The last session was a practical test at the Oleai Sports Complex Field with Caslib asking participants to perform drills and grading them. Around 20 teachers/coaches attended the practical session and the last day of the course concluded with the awarding of certificates at the Northern Mariana Islands Football Association office at the TSL Plaza in Garapan.

Caslib, a veteran national coach from the Philippines, started the eight-day course with a discussion about the roles of coaches. He emphasized the need for coaches to have a planned and systematic program designed to prepare an individual/team for improved and competitive performances.

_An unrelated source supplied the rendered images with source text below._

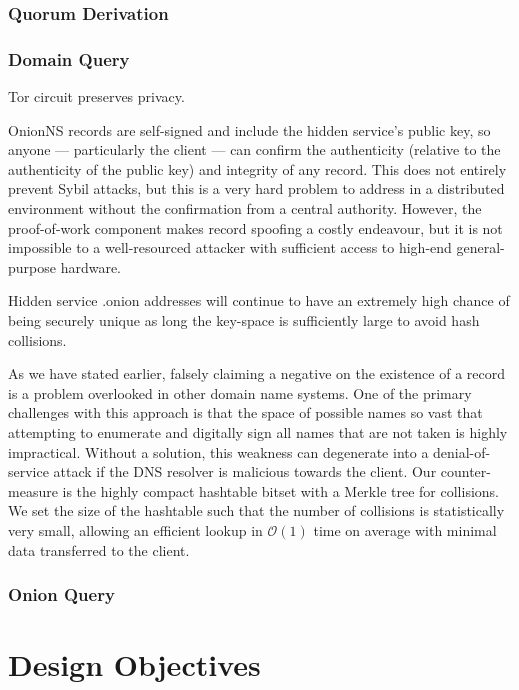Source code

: \subsubsection{Quorum Derivation}

\subsubsection{Domain Query}

Tor circuit preserves privacy.

OnionNS records are self-signed and include the hidden service's public key, so anyone --- particularly the client --- can confirm the authenticity (relative to the authenticity of the public key) and integrity of any record. This does not entirely prevent Sybil attacks, but this is a very hard problem to address in a distributed environment without the confirmation from a central authority. However, the proof-of-work component makes record spoofing a costly endeavour, but it is not impossible to a well-resourced attacker with sufficient access to high-end general-purpose hardware.

Hidden service .onion addresses will continue to have an extremely high chance of being securely unique as long the key-space is sufficiently large to avoid hash collisions.

As we have stated earlier, falsely claiming a negative on the existence of a record is a problem overlooked in other domain name systems. One of the primary challenges with this approach is that the space of possible names so vast that attempting to enumerate and digitally sign all names that are not taken is highly impractical. Without a solution, this weakness can degenerate into a denial-of-service attack if the DNS resolver is malicious towards the client. Our counter-measure is the highly compact hashtable bitset with a Merkle tree for collisions. We set the size of the hashtable such that the number of collisions is statistically very small, allowing an efficient lookup in $ \mathcal{O}(1) $ time on average with minimal data transferred to the client.

\subsubsection{Onion Query}

\section{Design Objectives}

The more than 20 participants then went to the Oleai field later in the afternoon for the first practical session of the course.

Caslib enumerated the importance of warming and cooling down before the game/training, during half time, before substitution, and after the game/training in the first practical sessions.

Warming up and cooling down are necessary to elevate body temperature, increase muscle temperature to improve performance, reduce muscle tightness, decrease risk of injury, rehearse game skills, raise arousal level, and familiarize with the environment.

Part of warming up drills is stretching which begins from general to specific muscle groups, from static to dynamic, and systemic. These drills will help prepare both the body and the mind for a training/match.

Caslib’s course handout encouraged coaches to let their players warm up between 20 and 25 minutes to increase readiness and prevent fatigue.

The next five days of the practical sessions of the course involved the basics of the sport, such as dribbling, ball feeling and control, passing, shooting, defending, attacking, and goal keeping.

Participants were also taught about movements, from simple—like normal runs—to complex, which include agility runs, turning, jogging, and sprinting with or without a ball.

Club and school players were at the Oleai field to help participants in understanding the following drills/techniques.

While the practical sessions were held late afternoon at the Olea field, participants had after-school theoretical sessions at the NMIFA office.

After the course introduction on the first day of the seminar, Caslib discussed how to plan a coaching session, coaching method and learning process, age group training, and nutrition and hydration in the next days.

One day before the course concluded, participants and Caslib discussed the laws of the game.

The practical test on the final day had participants reviewing what they were taught in the first seven days and applying them in the game, as coaches/teacher performed the drills by themselves.

Caslib in an earlier interview with the Saipan Tribune said he is hoping that coaches who were taught the proper way of training players will share their knowledge to individuals interested to coach a team/club.

“It is through knowledgeable coaches that we will be able to teach players sound fundamentals of the game, and eventually develop highly competitive ones, particularly from the youth teams,” Caslib said.